[Plain-text document sources]

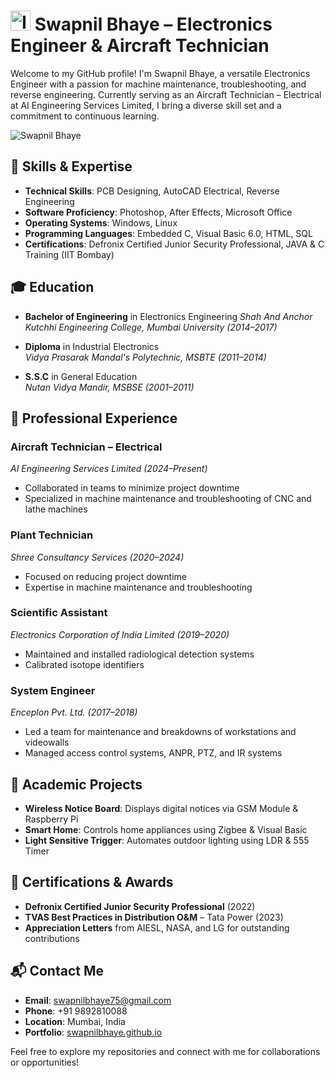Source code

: # <img src="https://upload.wikimedia.org/wikipedia/en/4/41/Flag_of_India.svg" alt="India Flag" width="32" height="32" /> Swapnil Bhaye – Electronics Engineer & Aircraft Technician 

Welcome to my GitHub profile! I'm Swapnil Bhaye, a versatile Electronics Engineer with a passion for machine maintenance, troubleshooting, and reverse engineering. Currently serving as an Aircraft Technician – Electrical at AI Engineering Services Limited, I bring a diverse skill set and a commitment to continuous learning.

![Swapnil Bhaye](https://raw.githubusercontent.com/swapnilbhaye/portfolio/refs/heads/main/assets/Logo.webp)

## 🔧 Skills & Expertise

- **Technical Skills**: PCB Designing, AutoCAD Electrical, Reverse Engineering
- **Software Proficiency**: Photoshop, After Effects, Microsoft Office
- **Operating Systems**: Windows, Linux
- **Programming Languages**: Embedded C, Visual Basic 6.0, HTML, SQL
- **Certifications**: Defronix Certified Junior Security Professional, JAVA & C Training (IIT Bombay)

## 🎓 Education

- **Bachelor of Engineering** in Electronics Engineering 
  *Shah And Anchor Kutchhi Engineering College, Mumbai University (2014–2017)*

- **Diploma** in Industrial Electronics  
  *Vidya Prasarak Mandal's Polytechnic, MSBTE (2011–2014)*

- **S.S.C** in General Education  
  *Nutan Vidya Mandir, MSBSE (2001–2011)*

## 💼 Professional Experience

### Aircraft Technician – Electrical  
*AI Engineering Services Limited (2024–Present)*  
- Collaborated in teams to minimize project downtime  
- Specialized in machine maintenance and troubleshooting of CNC and lathe machines

### Plant Technician  
*Shree Consultancy Services (2020–2024)*  
- Focused on reducing project downtime  
- Expertise in machine maintenance and troubleshooting

### Scientific Assistant  
*Electronics Corporation of India Limited (2019–2020)*  
- Maintained and installed radiological detection systems  
- Calibrated isotope identifiers

### System Engineer  
*Enceplon Pvt. Ltd. (2017–2018)*  
- Led a team for maintenance and breakdowns of workstations and videowalls  
- Managed access control systems, ANPR, PTZ, and IR systems

## 📂 Academic Projects

- **Wireless Notice Board**: Displays digital notices via GSM Module & Raspberry Pi  
- **Smart Home**: Controls home appliances using Zigbee & Visual Basic  
- **Light Sensitive Trigger**: Automates outdoor lighting using LDR & 555 Timer

## 🏅 Certifications & Awards

- **Defronix Certified Junior Security Professional** (2022)  
- **TVAS Best Practices in Distribution O&M** – Tata Power (2023)  
- **Appreciation Letters** from AIESL, NASA, and LG for outstanding contributions

## 📬 Contact Me

- **Email**: [swapnilbhaye75@gmail.com](mailto:swapnilbhaye75@gmail.com)  
- **Phone**: +91 9892810088  
- **Location**: Mumbai, India  
- **Portfolio**: [swapnilbhaye.github.io](https://swapnilbhaye.github.io)

Feel free to explore my repositories and connect with me for collaborations or opportunities!
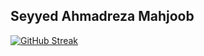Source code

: ## Seyyed Ahmadreza Mahjoob
[![GitHub Streak](https://streak-stats.demolab.com?user=samahjoob&theme=midnight-purple&border_radius=50&card_width=480)](https://git.io/streak-stats)
<!--
**samahjoob/samahjoob** is a ✨ _special_ ✨ repository because its `README.md` (this file) appears on your GitHub profile.

Here are some ideas to get you started:

- 🔭 I’m currently working on ...
- 🌱 I’m currently learning ...
- 👯 I’m looking to collaborate on ...
- 🤔 I’m looking for help with ...
- 💬 Ask me about ...
- 📫 How to reach me: ...
- 😄 Pronouns: ...
- ⚡ Fun fact: ...
-->

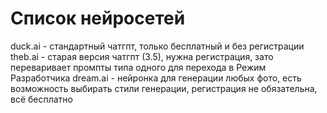 # Список нейросетей

duck.ai - стандартный чатгпт, только бесплатный и без регистрации
theb.ai - старая версия чатгпт (3.5), нужна регистрация, зато переваривает промпты типа одного для перехода в Режим Разработчика
dream.ai - нейронка для генерации любых фото, есть возможность выбирать стили генерации, регистрация не обязательна, всё бесплатно
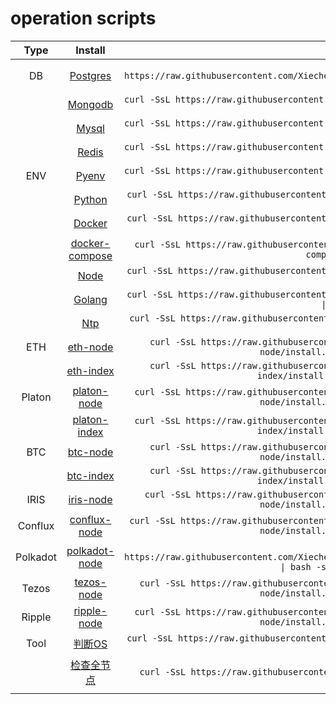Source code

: # operation scripts

| Type | Install | Command | Status |
| :---: | :---: | :---: | :---: |
| DB | [Postgres](https://github.com/Xiechengqi/scripts/edit/master/install/Postgres/install.sh) | `curl -SsL https://raw.githubusercontent.com/Xiechengqi/scripts/master/install/Postgres/install.sh \| bash -s [version]` | ✅ |
| | [Mongodb](https://github.com/Xiechengqi/scripts/edit/master/install/Mongodb/install.sh) | `curl -SsL https://raw.githubusercontent.com/Xiechengqi/scripts/master/install/Mongodb/install.sh \| bash` | ✅ |
| | [Mysql](https://github.com/Xiechengqi/scripts/edit/master/install/Mysql/install.sh) | `curl -SsL https://raw.githubusercontent.com/Xiechengqi/scripts/master/install/Mysql/install.sh \| bash -s [version]` | ✅ |
| | [Redis](https://github.com/Xiechengqi/scripts/edit/master/install/Redis/install.sh) | `curl -SsL https://raw.githubusercontent.com/Xiechengqi/scripts/master/install/Redis/install.sh \| bash -s [version]` | ✅ |
| ENV | [Pyenv](https://github.com/Xiechengqi/scripts/edit/master/install/Pyenv/install.sh) | `curl -SsL https://raw.githubusercontent.com/Xiechengqi/scripts/master/install/Pyenv/install.sh \| bash` | ✅ |
| | [Python](https://github.com/Xiechengqi/scripts/edit/master/install/Python/install.sh) | `curl -SsL https://raw.githubusercontent.com/Xiechengqi/scripts/master/install/Python/install.sh \| bash -s 3.6` | ✅ |
| | [Docker](https://github.com/Xiechengqi/scripts/edit/master/install/Docker/install.sh) | `curl -SsL https://raw.githubusercontent.com/Xiechengqi/scripts/master/install/Docker/install.sh \| bash` | ✅ |
| | [docker-compose](https://github.com/Xiechengqi/scripts/edit/master/install/Docker/docker-compose/install.sh) | `curl -SsL https://raw.githubusercontent.com/Xiechengqi/scripts/master/install/Docker/docker-compose/install.sh \| bash` | ✅ |
| | [Node](https://github.com/Xiechengqi/scripts/edit/master/install/Node/install.sh) | `curl -SsL https://raw.githubusercontent.com/Xiechengqi/scripts/master/install/Node/install.sh \| bash -s [version]` | ✅ |
| | [Golang](https://github.com/Xiechengqi/scripts/edit/master/install/Golang/install.sh) | `curl -SsL https://raw.githubusercontent.com/Xiechengqi/scripts/master/install/Golang/install.sh \| bash -s [version]` | ✅ |
| | [Ntp](https://github.com/Xiechengqi/scripts/edit/master/install/Ntp/install.sh) | `curl -SsL https://raw.githubusercontent.com/Xiechengqi/scripts/master/install/Ntp/install.sh \| bash` | ✅ |
| ETH | [eth-node](https://github.com/Xiechengqi/scripts/edit/master/install/ETH/eth-node/install.sh) | `curl -SsL https://raw.githubusercontent.com/Xiechengqi/scripts/master/install/ETH/eth-node/install.sh \| bash -s [mainnet\|testnet]` | ✅ |
| | [eth-index](https://github.com/Xiechengqi/scripts/edit/master/install/ETH/eth-index/install.sh) | `curl -SsL https://raw.githubusercontent.com/Xiechengqi/scripts/master/install/ETH/eth-index/install.sh \| bash -s [mainnet\|testnet]` | ✅ |
| Platon | [platon-node](https://github.com/Xiechengqi/scripts/edit/master/install/Platon/platon-node/install.sh) | `curl -SsL https://raw.githubusercontent.com/Xiechengqi/scripts/master/install/Platon/platon-node/install.sh \| bash -s [mainnet\|testnet]` | ✅ |
| | [platon-index](https://github.com/Xiechengqi/scripts/edit/master/install/Platon/platon-index/install.sh) | `curl -SsL https://raw.githubusercontent.com/Xiechengqi/scripts/master/install/Platon/platon-index/install.sh \| bash -s [mainnet\|testnet]` | ✅ |
| BTC | [btc-node](https://github.com/Xiechengqi/scripts/edit/master/install/BTC/btc-node/install.sh) | `curl -SsL https://raw.githubusercontent.com/Xiechengqi/scripts/master/install/BTC/btc-node/install.sh \| bash -s [mainnet\|testnet]` | ✅ |
| | [btc-index](https://github.com/Xiechengqi/scripts/edit/master/install/BTC/btc-index/install.sh) | `curl -SsL https://raw.githubusercontent.com/Xiechengqi/scripts/master/install/BTC/btc-index/install.sh \| bash -s [mainnet\|testnet]` | ❌ |
| IRIS | [iris-node](https://github.com/Xiechengqi/scripts/edit/master/install/IRIS/iris-node/install.sh) | `curl -SsL https://raw.githubusercontent.com/Xiechengqi/scripts/master/install/IRIS/iris-node/install.sh \| bash -s [mainnet\|testnet]` | ✅ |
| Conflux | [conflux-node](https://github.com/Xiechengqi/scripts/edit/master/install/Conflux/conflux-node/install.sh) | `curl -SsL https://raw.githubusercontent.com/Xiechengqi/scripts/master/install/Conflux/conflux-node/install.sh \| bash -s [mainnet\|testnet]` | ✅ |
| Polkadot | [polkadot-node](https://github.com/Xiechengqi/scripts/edit/master/install/Polkadot/polkadot/install.sh) | `curl -SsL https://raw.githubusercontent.com/Xiechengqi/scripts/master/install/Polkadot/polkadot/install.sh \| bash -s [polkadot\|kusama\|westend]` | ✅ |
| Tezos | [tezos-node](https://github.com/Xiechengqi/scripts/edit/master/install/Tezos/tezos-node/install.sh) | `curl -SsL https://raw.githubusercontent.com/Xiechengqi/scripts/master/install/Tezos/tezos-node/install.sh \| bash -s [mainnet\|testnet]` | ✅ |
| Ripple | [ripple-node](https://github.com/Xiechengqi/scripts/edit/master/install/Ripple/ripple-node/install.sh) | `curl -SsL https://raw.githubusercontent.com/Xiechengqi/scripts/master/install/Ripple/ripple-node/install.sh \| bash -s [mainnet\|testnet]` | ✅ |
| Tool | [判断OS](https://github.com/Xiechengqi/scripts/edit/master/tool/os.sh) | `curl -SsL https://raw.githubusercontent.com/Xiechengqi/scripts/master/tool/os.sh \| bash -s [OS] [OSVersion]` | ✅ |
| | [检查全节点](https://github.com/Xiechengqi/scripts/edit/master/tool/chain.sh) | `curl -SsL https://raw.githubusercontent.com/Xiechengqi/scripts/master/tool/chain.sh \| bash` | ✅ |
| []() |  |
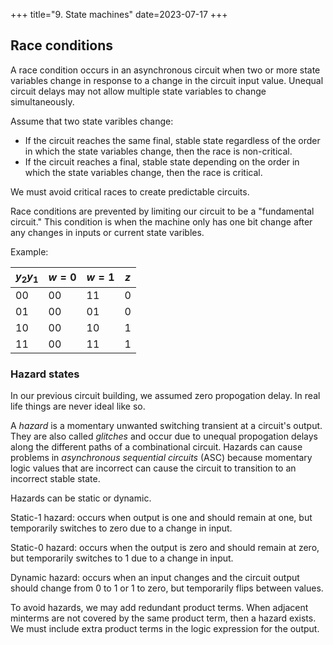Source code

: +++
title="9. State machines"
date=2023-07-17
+++

## Race conditions

A race condition occurs in an asynchronous circuit when two or more state variables change in response to a change in the circuit input value.
Unequal circuit delays may not allow multiple state variables to change simultaneously.

Assume that two state varibles change:

- If the circuit reaches the same final, stable state regardless of the order in which the state variables change, then the race is non-critical.
- If the circuit reaches a final, stable state depending on the order in which the state variables change, then the race is critical.

We must avoid critical races to create predictable circuits.

Race conditions are prevented by limiting our circuit to be a "fundamental circuit."
This condition is when the machine only has one bit change after any changes in inputs or current state varibles.

Example:

|$y_2y_1$|$w=0$|$w=1$|$z$|
|---|---|---|---|
|00|00|11|0|
|01|00|01|0|
|10|00|10|1|
|11|00|11|1|

### Hazard states

In our previous circuit building, we assumed zero propogation delay.
In real life things are never ideal like so.

A _hazard_ is a momentary unwanted switching transient at a circuit's output.
They are also called _glitches_ and occur due to unequal propogation delays along the different paths of a combinational circuit.
Hazards can cause problems in _asynchronous sequential circuits_ (ASC) because momentary logic values that are incorrect can cause the circuit to transition to an incorrect stable state.

Hazards can be static or dynamic.

Static-1 hazard: occurs when output is one and should remain at one, but temporarily switches to zero due to a change in input.

Static-0 hazard: occurs when the output is zero and should remain at zero, but temporarily switches to 1 due to a change in input.

Dynamic hazard: occurs when an input changes and the circuit output should change from 0 to 1 or 1 to zero, but temporarily flips between values.

To avoid hazards, we may add redundant product terms. When adjacent minterms are not covered by the same product term, then a hazard exists.
We must include extra product terms in the logic expression for the output.

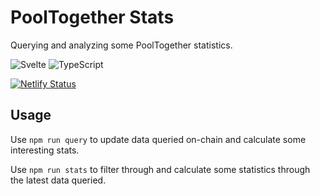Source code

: # PoolTogether Stats

Querying and analyzing some PoolTogether statistics.

![Svelte](https://img.shields.io/badge/svelte-%23f1413d.svg?style=for-the-badge&logo=svelte&logoColor=white)
![TypeScript](https://img.shields.io/badge/typescript-%23007ACC.svg?style=for-the-badge&logo=typescript&logoColor=white)

[![Netlify Status](https://api.netlify.com/api/v1/badges/b1855df2-30cb-4834-a53f-ae21fd018f0e/deploy-status)](https://app.netlify.com/sites/pool-stats/deploys)

## Usage

Use `npm run query` to update data queried on-chain and calculate some interesting stats.

Use `npm run stats` to filter through and calculate some statistics through the latest data queried.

▸ What the exercise asks: The data above holds the lines to copy: start at the one with "## 🏅 Certifications & Awards", stop at the one with "Seyyed Ahmadreza Mahjoob", include both, copy them exactly without pictures, and copy nothing else.

▸ Task output:
## 🏅 Certifications & Awards

- **Defronix Certified Junior Security Professional** (2022)  
- **TVAS Best Practices in Distribution O&M** – Tata Power (2023)  
- **Appreciation Letters** from AIESL, NASA, and LG for outstanding contributions

## 📬 Contact Me

- **Email**: [swapnilbhaye75@gmail.com](mailto:swapnilbhaye75@gmail.com)  
- **Phone**: +91 9892810088  
- **Location**: Mumbai, India  
- **Portfolio**: [swapnilbhaye.github.io](https://swapnilbhaye.github.io)

Feel free to explore my repositories and connect with me for collaborations or opportunities!
Source code

: ## Seyyed Ahmadreza Mahjoob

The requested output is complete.